Exercise instructions:
Go through the entries below and copy every line that holds the word "customDF".

*** Supplied entries

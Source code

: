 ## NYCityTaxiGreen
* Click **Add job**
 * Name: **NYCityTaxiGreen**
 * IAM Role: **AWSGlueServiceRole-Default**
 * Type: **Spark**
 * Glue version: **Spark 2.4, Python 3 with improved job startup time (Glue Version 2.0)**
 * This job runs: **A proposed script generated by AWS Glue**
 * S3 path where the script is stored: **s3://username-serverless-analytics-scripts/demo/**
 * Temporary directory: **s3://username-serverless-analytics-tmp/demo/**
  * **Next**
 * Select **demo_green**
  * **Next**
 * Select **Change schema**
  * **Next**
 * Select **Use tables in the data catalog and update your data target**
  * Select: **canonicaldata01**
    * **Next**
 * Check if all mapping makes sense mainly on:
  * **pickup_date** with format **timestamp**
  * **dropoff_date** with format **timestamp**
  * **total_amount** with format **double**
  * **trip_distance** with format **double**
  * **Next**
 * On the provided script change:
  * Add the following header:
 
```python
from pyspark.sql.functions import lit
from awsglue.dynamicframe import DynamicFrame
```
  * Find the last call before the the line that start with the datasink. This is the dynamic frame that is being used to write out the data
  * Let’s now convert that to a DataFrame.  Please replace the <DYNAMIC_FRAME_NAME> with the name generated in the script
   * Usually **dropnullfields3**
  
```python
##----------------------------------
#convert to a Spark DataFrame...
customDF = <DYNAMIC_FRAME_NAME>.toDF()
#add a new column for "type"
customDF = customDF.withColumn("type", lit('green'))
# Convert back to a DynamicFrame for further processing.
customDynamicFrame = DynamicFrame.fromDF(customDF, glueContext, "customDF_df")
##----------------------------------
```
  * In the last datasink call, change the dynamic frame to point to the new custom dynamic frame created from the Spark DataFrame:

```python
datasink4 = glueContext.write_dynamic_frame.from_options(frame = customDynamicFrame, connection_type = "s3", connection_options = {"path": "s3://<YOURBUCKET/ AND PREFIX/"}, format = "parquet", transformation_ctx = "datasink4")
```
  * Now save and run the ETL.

******
*** Supplied entries

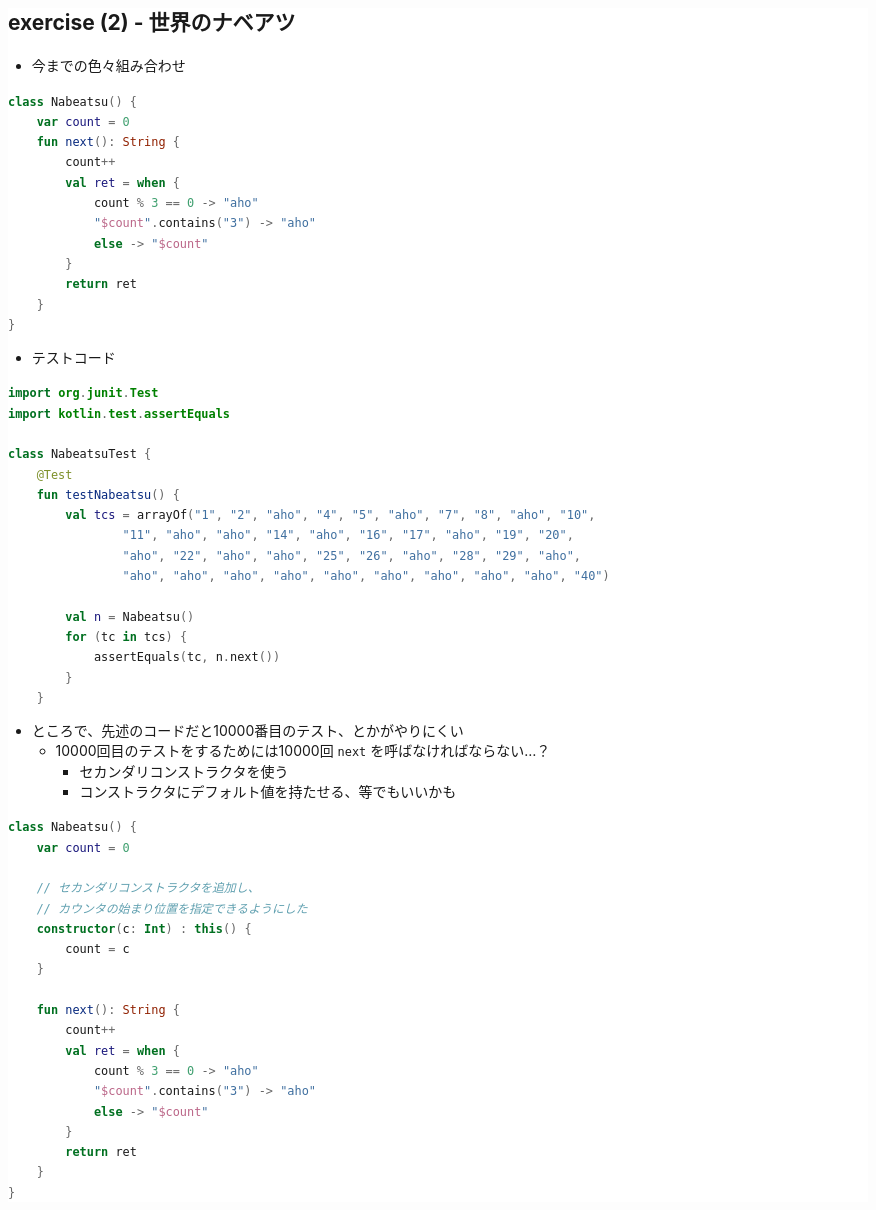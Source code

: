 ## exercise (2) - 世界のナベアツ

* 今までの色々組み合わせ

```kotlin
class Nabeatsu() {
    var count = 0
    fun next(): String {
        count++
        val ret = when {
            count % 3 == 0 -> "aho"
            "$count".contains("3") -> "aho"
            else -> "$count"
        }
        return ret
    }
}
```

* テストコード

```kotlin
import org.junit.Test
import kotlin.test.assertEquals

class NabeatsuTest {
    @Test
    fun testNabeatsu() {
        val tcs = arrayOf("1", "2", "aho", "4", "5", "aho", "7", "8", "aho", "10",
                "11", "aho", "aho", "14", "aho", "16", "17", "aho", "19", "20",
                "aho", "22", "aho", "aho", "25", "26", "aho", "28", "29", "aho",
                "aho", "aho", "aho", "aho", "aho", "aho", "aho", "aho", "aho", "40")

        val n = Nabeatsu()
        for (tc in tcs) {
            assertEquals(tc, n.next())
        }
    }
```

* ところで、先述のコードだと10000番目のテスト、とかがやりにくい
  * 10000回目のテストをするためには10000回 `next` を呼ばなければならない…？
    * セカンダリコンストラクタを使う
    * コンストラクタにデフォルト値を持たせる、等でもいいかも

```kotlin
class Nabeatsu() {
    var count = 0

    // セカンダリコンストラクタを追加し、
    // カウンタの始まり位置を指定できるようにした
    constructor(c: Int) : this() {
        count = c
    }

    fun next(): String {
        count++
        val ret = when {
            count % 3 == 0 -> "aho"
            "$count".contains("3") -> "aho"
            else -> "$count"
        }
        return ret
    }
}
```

******

Exercise response:
customDF = <DYNAMIC_FRAME_NAME>.toDF()
customDF = customDF.withColumn("type", lit('green'))
customDynamicFrame = DynamicFrame.fromDF(customDF, glueContext, "customDF_df")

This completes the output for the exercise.